Most published research papers contain significant p-values (Cristea & Ioannidis, 2018). A significant p-value indicates that obtaining the result within the null distribution is improbable. For example, a p-value of .05 (our assumed significance level throughout this article) is obtained in a null distribution, on average, once every twenty tests. The unlikeliness of obtaining a significant result when effects do not exist is what makes significant p-values significant.
Significant p-values can be misleading. Researchers can increase their odds of obtaining a statistically significant result by performing many studies (Rosenthal, 1979) or many analyses (Ioannidis, 2008). If five independent statistical tests are performed, the likelihood of obtaining at least one significant p-value approaches 25%. Significant findings are reported, while analyses that do not obtain significance are often not reported. Significant p-values may thus reflect selective reporting rather than true effects.
Simonsohn, Nelson & Simmons (2014a) introduced p-curve as a method of evaluating sets of statistically significant results for evidential value. P-curve evaluates the distribution of p-values obtained beyond the .05 significance threshold. The distinct distribution of p-values obtained for true effects forms the basis of p-curve. True effects with significant noncentral distributions will have a greater density of low p-values than high p-values (Westfall, Stanley Young & Young, 1993; Hung et al., 1997), resulting in a right-skewed p-curve. P-values obtained for null effects, or type I errors, result in a uniform distribution, since there is an equal probability of obtaining any single p-value within the null distribution. Left-skewed distributions result when statistical analyses correlate with previous, non-statistically significant analyses.
P-curve consists of two sequential statistical tests. First, the p-value distribution is tested for right-skewness (“right skew test”) against the null hypothesis of a uniform distribution. A right skew indicates evidential value. When the initial test fails to reject a uniform distribution, a subsequent test determines whether the skew is less right-skewed (“flatness test”) than would be expected if the studies were powered at 33%. Rejection of even a minimally significant effect indicates that the effect does not exist, is too small to be of practical significance, or is too small to be analyzed at the sample size used by the investigators (Steidl, Hayes & Schauber, 1997). Rejection of at least 33% power indicates that the set of significant p-values lack evidential value.
Analysis of p-curve using simulated statistical results demonstrate a high sensitivity and specificity for detecting evidential value (Simonsohn, Nelson & Simmons, 2014a) but these estimates may not be accurate when analyzing published research. Testing p-curve’s accuracy using published research is important because p-curve is partially blind. There are several unsound methods of obtaining statistical significance that p-curve cannot detect (Simonsohn, Simmons & Nelson, 2015). For example, p-curve cannot detect when data is changed to obtain highly significant results. Even a single fake, highly significant result among many alpha-errors can significantly increase the probability of a right-skewed p-curve (Simonsohn, Simmons & Nelson, 2015). In addition, determined researchers can perform countless statistical tests until a highly significant result is obtained. The prevalence of such practices has not been determined.

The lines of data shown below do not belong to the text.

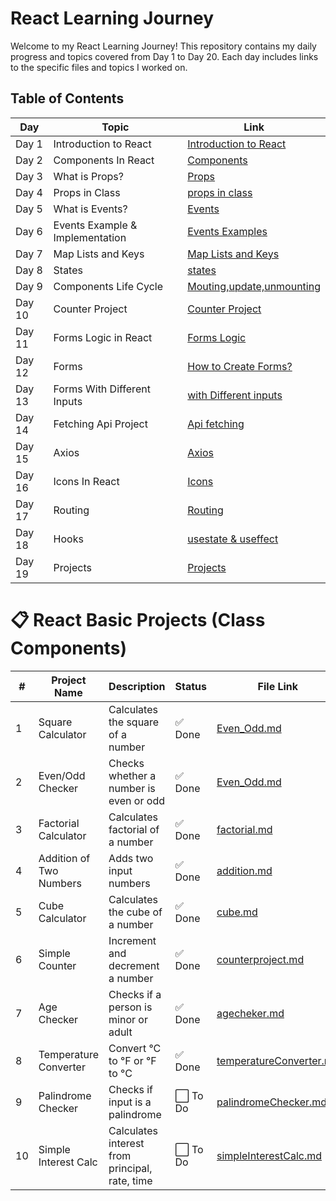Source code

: # React Learning Journey

Welcome to my React Learning Journey! This repository contains my daily progress and topics covered from Day 1 to Day 20. Each day includes links to the specific files and topics I worked on.

## Table of Contents

| Day  | Topic                              | Link                                                                                          |
|------|------------------------------------|-----------------------------------------------------------------------------------------------|
| Day 1| Introduction to React              | [Introduction to React](https://github.com/kaif21-cmd/React_/blob/main/Introduction%20In%20React.md)                     |
| Day 2| Components In React                | [Components](https://github.com/kaif21-cmd/React_/blob/main/Components%20in%20React.md)               |
| Day 3| What is Props?                     | [Props ](https://github.com/kaif21-cmd/React_/blob/main/PROPS.MD)           
| Day 4| Props in Class                     | [props in class](https://github.com/kaif21-cmd/React_/blob/main/Accesing%20Props%20In%20Class.md)                   |
| Day 5| What is Events?                    | [Events](https://github.com/kaif21-cmd/React_/blob/main/Events.md)                       |
| Day 6| Events Example & Implementation    |[Events Examples](https://github.com/kaif21-cmd/React_/blob/main/Events._example%20.md)           |
| Day 7|  Map Lists and Keys                |[Map Lists and Keys](https://github.com/kaif21-cmd/React_/blob/main/Map.md)                             |
| Day 8| States                             | [states](https://github.com/kaif21-cmd/React_/blob/main/States%20in%20React.MD)                                             |
| Day 9| Components Life Cycle              | [Mouting,update,unmounting](https://github.com/kaif21-cmd/React_/blob/main/constructor.md)                     |
| Day 10| Counter Project                   | [Counter Project](https://github.com/kaif21-cmd/React_/blob/main/counterproject.md)   |
| Day 11| Forms Logic in React              | [Forms Logic](https://github.com/kaif21-cmd/React_/blob/main/Forms%20Logic.md)                   |
| Day 12| Forms                             | [How to Create Forms?](https://github.com/kaif21-cmd/React_/blob/main/FORMS.MD)                             |
| Day 13| Forms With Different Inputs       | [with Different inputs](https://github.com/kaif21-cmd/React_/blob/main/Form%20with%20Different%20Inputs.md)                         |
| Day 14| Fetching Api Project              | [Api fetching](https://github.com/kaif21-cmd/React_/blob/main/API%20APPLICATION.MD)                                       |
| Day 15| Axios                             | [Axios](https://github.com/kaif21-cmd/React_/blob/main/AXIOS.MD)                       |
| Day 16| Icons In React                    | [Icons](https://github.com/kaif21-cmd/React_/blob/main/icons.md)                     |
| Day 17| Routing                           | [Routing](https://github.com/kaif21-cmd/React_/blob/main/Routing.md)                             |
| Day 18| Hooks                             | [usestate & useffect](https://github.com/kaif21-cmd/React_/blob/main/HOOKs.md)                                             |
| Day 19| Projects                          | [Projects]()                                       |

# 📋 React Basic Projects (Class Components)

| #  | Project Name             | Description                                  | Status   | File Link                                               |
|----|--------------------------|----------------------------------------------|----------|---------------------------------------------------------|
| 1  | Square Calculator        | Calculates the square of a number            | ✅ Done  | [Even_Odd.md](https://github.com/kaif21-cmd/React_/blob/main/Even_Odd.md) |
| 2  | Even/Odd Checker         | Checks whether a number is even or odd       | ✅ Done  | [Even_Odd.md](https://github.com/kaif21-cmd/React_/blob/main/Even_Odd.md) |
| 3  | Factorial Calculator     | Calculates factorial of a number             | ✅ Done  | [factorial.md](https://github.com/kaif21-cmd/React_/blob/main/factorial.md) |
| 4  | Addition of Two Numbers  | Adds two input numbers                       | ✅ Done | [addition.md](https://github.com/kaif21-cmd/React_/blob/main/addition.md) |
| 5  | Cube Calculator          | Calculates the cube of a number              |  ✅ Done| [cube.md](https://github.com/kaif21-cmd/React_/blob/main/cube.md) |
| 6  | Simple Counter           | Increment and decrement a number             | ✅ Done | [counterproject.md](https://github.com/kaif21-cmd/React_/blob/main/counterproject.md) |
| 7  | Age Checker              | Checks if a person is minor or adult         | ✅ Done  | [agecheker.md](https://github.com/kaif21-cmd/React_/blob/main/agecheker.md) |
| 8  | Temperature Converter    | Convert °C to °F or °F to °C                 | ✅ Done | [temperatureConverter.md](https://github.com/kaif21-cmd/React_/blob/main/temperatureConverter.md) |
| 9  | Palindrome Checker       | Checks if input is a palindrome              | ⬜ To Do | [palindromeChecker.md](https://github.com/kaif21-cmd/React_/blob/main/palindromeChecker.md) |
| 10 | Simple Interest Calc     | Calculates interest from principal, rate, time | ⬜ To Do | [simpleInterestCalc.md](https://github.com/kaif21-cmd/React_/blob/main/simpleInterestCalc.md) |

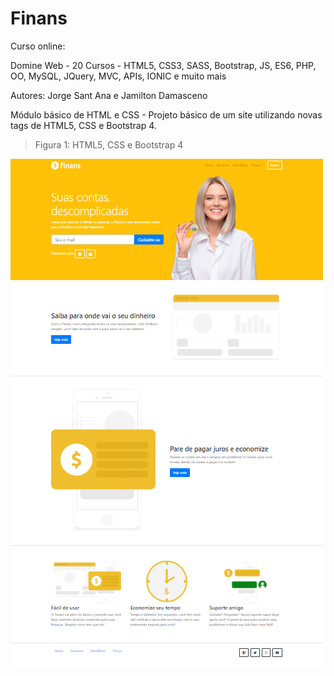 # Finans

Curso online:

Domine Web - 20 Cursos - HTML5, CSS3, SASS, Bootstrap, JS, ES6, PHP, OO, MySQL, JQuery, MVC, APIs, IONIC e muito mais

Autores:
Jorge Sant Ana e Jamilton Damasceno

Módulo básico de HTML e CSS - Projeto básico de um site utilizando novas tags de HTML5, CSS e Bootstrap 4. 

>Figura 1: HTML5, CSS e Bootstrap 4

![HTML5 e CSS](img/Site.png)

 

 

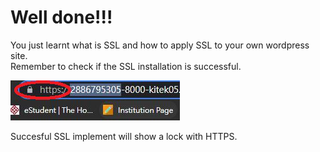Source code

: # Well done!!!

You just learnt what is SSL and how to apply SSL to your own wordpress site.
<br />
Remember to check if the SSL installation is successful.
<br />

![Image](./assets/SSL-Final1.png)

Succesful SSL implement will show a lock with HTTPS.
<br />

The accuracy of p-curve can be assessed when there is independent suspicion or evidence that a set of significant published results lack evidential value. For example, randomized experimental studies that only report results with covariates presumably omit simpler analysis because they did not obtain significance. P-curve of a set of such findings in an academic journal indicated that they lack evidential value, as expected (Simonsohn, Nelson & Simmons, 2014a). Similar support for p-curve’s accuracy can be derived from analyses of replication studies (Simonsohn, Nelson & Simmons, 2014b) and power posing studies (Simmons & Simonsohn, 2017). However, the a priori evidence that these results lack evidential value is based on the methods used, results reported, or replication results, not on the hypothesis tested. P-curve can be more conclusively tested if the status of an effect is known independent of statistical tests.
Placebo-controlled trials of homeopathic ultramolecular dilutions are, by definition, trials of null effects. Homeopathic medicine was founded in the late 18th century by the German physician Samuel Hahnemann on the principle that “let like be cured by like” (Hahnemann, 2001). A central homeopathic principle is the principle of the minimum dose, where medicines are potentiated by serial dilution until no active substance can be detected in solution (Chase, 2017). Ultramolecular dilutions are substances dilutions beyond Avogadro’s number that are unlikely to retain a single molecule of active ingredient (Fisher, 2012). Because ultramolecular dilutions do not contain an active ingredient, they do not differ from a placebo. Clinical trials investigating whether ultramolecular dilutions differ from placebo are comparing two identical substances, and significant p-values obtained in such investigations lack evidential value. We tested whether p-curve accurately rejects the evidential value of a set of significant p-values obtained in placebo-controlled clinical trials of homeopathic ultramolecular dilutions.
Materials & Methods
We searched for peer-reviewed, placebo-controlled clinical trials contained within CORE-hom, a homeopathic clinical trial database of the Homeopathy Research Institute (https://www.hri-research.org/resources/research-databases/core-hom/). We set the database’s control search filter to “placebo” and peer-review filter to “yes” while leaving the search bar empty. By default, studies from 1941 until the present are included in CORE-hom search results.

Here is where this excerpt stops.